In the last few years, the sports and entertainment industry has witnessed the fall of many powerful individuals accused of “bad behavior”—behavior that has not just worn out its welcome in the industry but behavior that simply will no longer be tolerated. From the dethroning of industry giants for alleged sexual assault, to closing the curtain on the racially insensitive ramblings of so- called comedians, to the sidelining of athletes for political speech that some view as unpatriotic, the range of behavior has varied widely. Bad behavior has threatened to leave industry employers confused about how best to protect themselves, their employees, talent, customers, audiences, and even the wrongly accused, not just from bad actors, but from the near immediate global consequences, intense media scrutiny, and sometimes fake news arising from the alleged conduct. What makes this phenomenon different from other periods of social change? The rapid pace caused by the role of social media, which has served not only as a method of instantaneous delivery, but often as judge, jury, and executioner, deciding what constitutes bad behavior and what will be deemed an acceptable response to it. Nothing epitomizes the impact of this phenomenon more than the rise of the #MeToo movement.

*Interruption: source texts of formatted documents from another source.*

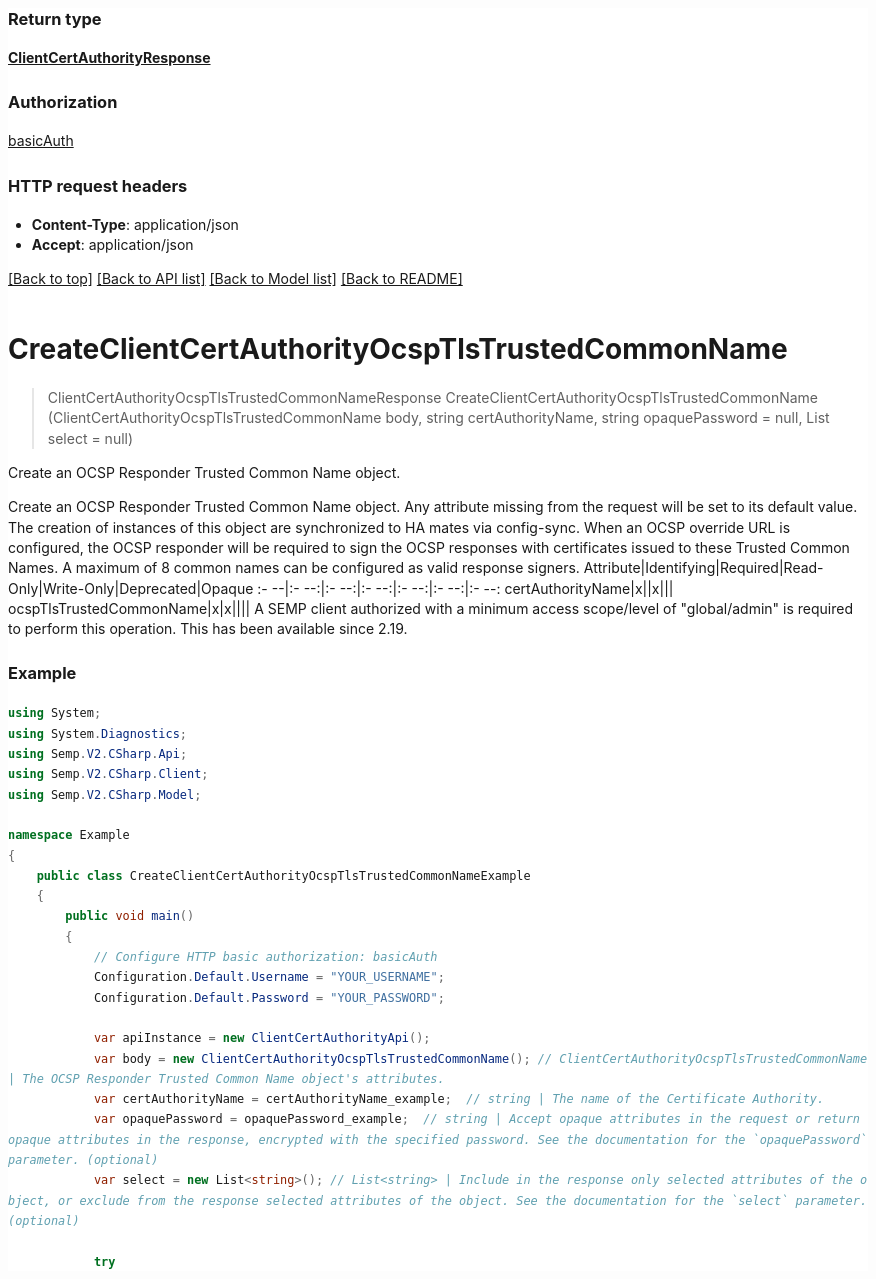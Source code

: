 ### Return type

[**ClientCertAuthorityResponse**](ClientCertAuthorityResponse.md)

### Authorization

[basicAuth](../README.md#basicAuth)

### HTTP request headers

 - **Content-Type**: application/json
 - **Accept**: application/json

[[Back to top]](#) [[Back to API list]](../README.md#documentation-for-api-endpoints) [[Back to Model list]](../README.md#documentation-for-models) [[Back to README]](../README.md)
<a name="createclientcertauthorityocsptlstrustedcommonname"></a>
# **CreateClientCertAuthorityOcspTlsTrustedCommonName**
> ClientCertAuthorityOcspTlsTrustedCommonNameResponse CreateClientCertAuthorityOcspTlsTrustedCommonName (ClientCertAuthorityOcspTlsTrustedCommonName body, string certAuthorityName, string opaquePassword = null, List<string> select = null)

Create an OCSP Responder Trusted Common Name object.

Create an OCSP Responder Trusted Common Name object. Any attribute missing from the request will be set to its default value. The creation of instances of this object are synchronized to HA mates via config-sync.  When an OCSP override URL is configured, the OCSP responder will be required to sign the OCSP responses with certificates issued to these Trusted Common Names. A maximum of 8 common names can be configured as valid response signers.   Attribute|Identifying|Required|Read-Only|Write-Only|Deprecated|Opaque :- --|:- --:|:- --:|:- --:|:- --:|:- --:|:- --: certAuthorityName|x||x||| ocspTlsTrustedCommonName|x|x||||    A SEMP client authorized with a minimum access scope/level of \"global/admin\" is required to perform this operation.  This has been available since 2.19.

### Example
```csharp
using System;
using System.Diagnostics;
using Semp.V2.CSharp.Api;
using Semp.V2.CSharp.Client;
using Semp.V2.CSharp.Model;

namespace Example
{
    public class CreateClientCertAuthorityOcspTlsTrustedCommonNameExample
    {
        public void main()
        {
            // Configure HTTP basic authorization: basicAuth
            Configuration.Default.Username = "YOUR_USERNAME";
            Configuration.Default.Password = "YOUR_PASSWORD";

            var apiInstance = new ClientCertAuthorityApi();
            var body = new ClientCertAuthorityOcspTlsTrustedCommonName(); // ClientCertAuthorityOcspTlsTrustedCommonName | The OCSP Responder Trusted Common Name object's attributes.
            var certAuthorityName = certAuthorityName_example;  // string | The name of the Certificate Authority.
            var opaquePassword = opaquePassword_example;  // string | Accept opaque attributes in the request or return opaque attributes in the response, encrypted with the specified password. See the documentation for the `opaquePassword` parameter. (optional) 
            var select = new List<string>(); // List<string> | Include in the response only selected attributes of the object, or exclude from the response selected attributes of the object. See the documentation for the `select` parameter. (optional) 

            try
```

#MeToo and Subsequent Legislation

Evolving from a Twitter hashtag to a global phenomenon in just days, the #MeToo movement has spawned social change across the world. In the U.S., allegations of on-the-job sexual misconduct have risen astronomically. In October 2018, the U.S. Equal Employment Opportunity Commission (“EEOC”) released a bounty of preliminary data on workplace sexual harassment claims. The numbers were overwhelming, and reflected the reality of the #MeToo movement’s impact throughout the country. In fiscal year 2018, the EEOC filed 66 harassment lawsuits, including 41 that included allegations of sexual harassment. That reflects more than a 50 percent increase in suits challenging sexual harassment over fiscal year 2017. In addition, charges filed with the EEOC alleging sexual harassment increased by more than 12 percent from fiscal year 2017. Overall, the EEOC recovered nearly $70 million for the alleged victims of sexual harassment through litigation and administrative enforcement in fiscal year 2018, up from $47.5 million in fiscal year 2017. Companies and organizations tolerating or empowering bad behavior did not fare well.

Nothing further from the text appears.